(Data items)
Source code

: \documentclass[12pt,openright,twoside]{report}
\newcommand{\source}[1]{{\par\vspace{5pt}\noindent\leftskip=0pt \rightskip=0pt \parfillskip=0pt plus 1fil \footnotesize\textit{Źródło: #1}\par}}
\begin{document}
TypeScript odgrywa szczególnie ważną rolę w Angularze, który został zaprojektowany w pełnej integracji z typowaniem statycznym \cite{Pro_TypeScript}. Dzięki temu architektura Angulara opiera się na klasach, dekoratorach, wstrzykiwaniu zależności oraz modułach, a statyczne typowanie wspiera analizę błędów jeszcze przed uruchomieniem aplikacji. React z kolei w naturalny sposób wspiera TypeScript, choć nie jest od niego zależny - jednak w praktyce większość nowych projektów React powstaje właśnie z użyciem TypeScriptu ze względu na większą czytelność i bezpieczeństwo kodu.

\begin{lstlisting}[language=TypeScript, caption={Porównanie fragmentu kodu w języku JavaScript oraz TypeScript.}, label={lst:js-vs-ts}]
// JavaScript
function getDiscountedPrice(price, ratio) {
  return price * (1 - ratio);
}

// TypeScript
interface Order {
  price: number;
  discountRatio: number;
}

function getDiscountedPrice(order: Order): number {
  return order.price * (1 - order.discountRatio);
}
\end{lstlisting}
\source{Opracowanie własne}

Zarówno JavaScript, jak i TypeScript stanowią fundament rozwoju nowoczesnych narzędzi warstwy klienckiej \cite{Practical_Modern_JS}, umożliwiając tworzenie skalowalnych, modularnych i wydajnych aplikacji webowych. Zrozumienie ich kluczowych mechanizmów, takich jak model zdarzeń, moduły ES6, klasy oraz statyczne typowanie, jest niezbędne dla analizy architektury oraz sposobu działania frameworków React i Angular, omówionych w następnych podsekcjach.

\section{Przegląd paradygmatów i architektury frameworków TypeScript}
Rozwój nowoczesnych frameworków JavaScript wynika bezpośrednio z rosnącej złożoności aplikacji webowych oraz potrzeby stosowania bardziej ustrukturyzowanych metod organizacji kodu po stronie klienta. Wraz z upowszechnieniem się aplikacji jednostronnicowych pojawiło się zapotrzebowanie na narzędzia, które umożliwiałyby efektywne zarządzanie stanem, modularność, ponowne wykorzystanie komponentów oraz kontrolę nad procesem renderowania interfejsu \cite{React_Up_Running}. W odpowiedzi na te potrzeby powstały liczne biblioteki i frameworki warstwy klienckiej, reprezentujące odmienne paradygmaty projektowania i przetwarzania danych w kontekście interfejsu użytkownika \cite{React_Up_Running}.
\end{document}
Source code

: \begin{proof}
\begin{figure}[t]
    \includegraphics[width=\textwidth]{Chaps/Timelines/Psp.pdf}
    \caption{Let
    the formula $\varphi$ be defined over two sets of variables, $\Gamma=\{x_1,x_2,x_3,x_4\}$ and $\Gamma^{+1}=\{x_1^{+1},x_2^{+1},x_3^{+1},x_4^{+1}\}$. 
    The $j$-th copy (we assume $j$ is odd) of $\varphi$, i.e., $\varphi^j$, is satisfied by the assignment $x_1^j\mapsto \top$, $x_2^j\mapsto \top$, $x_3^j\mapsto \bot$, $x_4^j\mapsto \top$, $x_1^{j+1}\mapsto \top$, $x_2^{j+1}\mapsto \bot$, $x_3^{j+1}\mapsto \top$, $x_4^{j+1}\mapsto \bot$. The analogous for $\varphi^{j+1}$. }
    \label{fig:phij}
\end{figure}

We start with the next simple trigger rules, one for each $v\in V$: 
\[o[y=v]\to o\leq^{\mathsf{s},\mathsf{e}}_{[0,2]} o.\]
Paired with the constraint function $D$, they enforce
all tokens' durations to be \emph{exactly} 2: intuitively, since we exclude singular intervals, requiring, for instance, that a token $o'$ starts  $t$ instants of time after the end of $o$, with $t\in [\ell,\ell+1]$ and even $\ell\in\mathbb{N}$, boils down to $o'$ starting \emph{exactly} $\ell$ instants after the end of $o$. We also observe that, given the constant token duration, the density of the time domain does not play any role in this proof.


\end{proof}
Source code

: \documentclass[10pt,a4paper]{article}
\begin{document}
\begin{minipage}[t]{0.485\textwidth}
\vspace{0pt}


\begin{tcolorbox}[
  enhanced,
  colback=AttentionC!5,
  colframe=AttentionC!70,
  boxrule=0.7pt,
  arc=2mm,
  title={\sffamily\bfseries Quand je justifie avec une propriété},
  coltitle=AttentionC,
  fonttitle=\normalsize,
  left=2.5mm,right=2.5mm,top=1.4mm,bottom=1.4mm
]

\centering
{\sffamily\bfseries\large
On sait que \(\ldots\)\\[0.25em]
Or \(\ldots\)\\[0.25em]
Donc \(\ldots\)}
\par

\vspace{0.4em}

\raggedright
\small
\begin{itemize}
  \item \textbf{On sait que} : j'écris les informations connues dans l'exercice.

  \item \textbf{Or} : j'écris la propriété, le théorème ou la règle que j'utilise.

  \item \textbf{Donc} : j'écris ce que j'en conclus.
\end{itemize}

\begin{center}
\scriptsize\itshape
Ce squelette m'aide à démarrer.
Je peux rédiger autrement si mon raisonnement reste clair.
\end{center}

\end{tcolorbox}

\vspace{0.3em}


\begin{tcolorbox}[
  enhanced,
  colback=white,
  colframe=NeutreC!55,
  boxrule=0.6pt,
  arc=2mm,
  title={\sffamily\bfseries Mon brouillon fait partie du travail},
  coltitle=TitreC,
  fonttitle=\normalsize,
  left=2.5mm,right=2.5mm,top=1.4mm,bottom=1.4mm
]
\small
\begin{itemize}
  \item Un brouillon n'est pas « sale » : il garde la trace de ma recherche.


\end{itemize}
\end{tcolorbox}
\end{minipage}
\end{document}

#### WORK TO COMPLETE
The response consists of the lines above that contain "colback".

#### OUTPUT BELOW
  colback=AttentionC!5,
  colback=white,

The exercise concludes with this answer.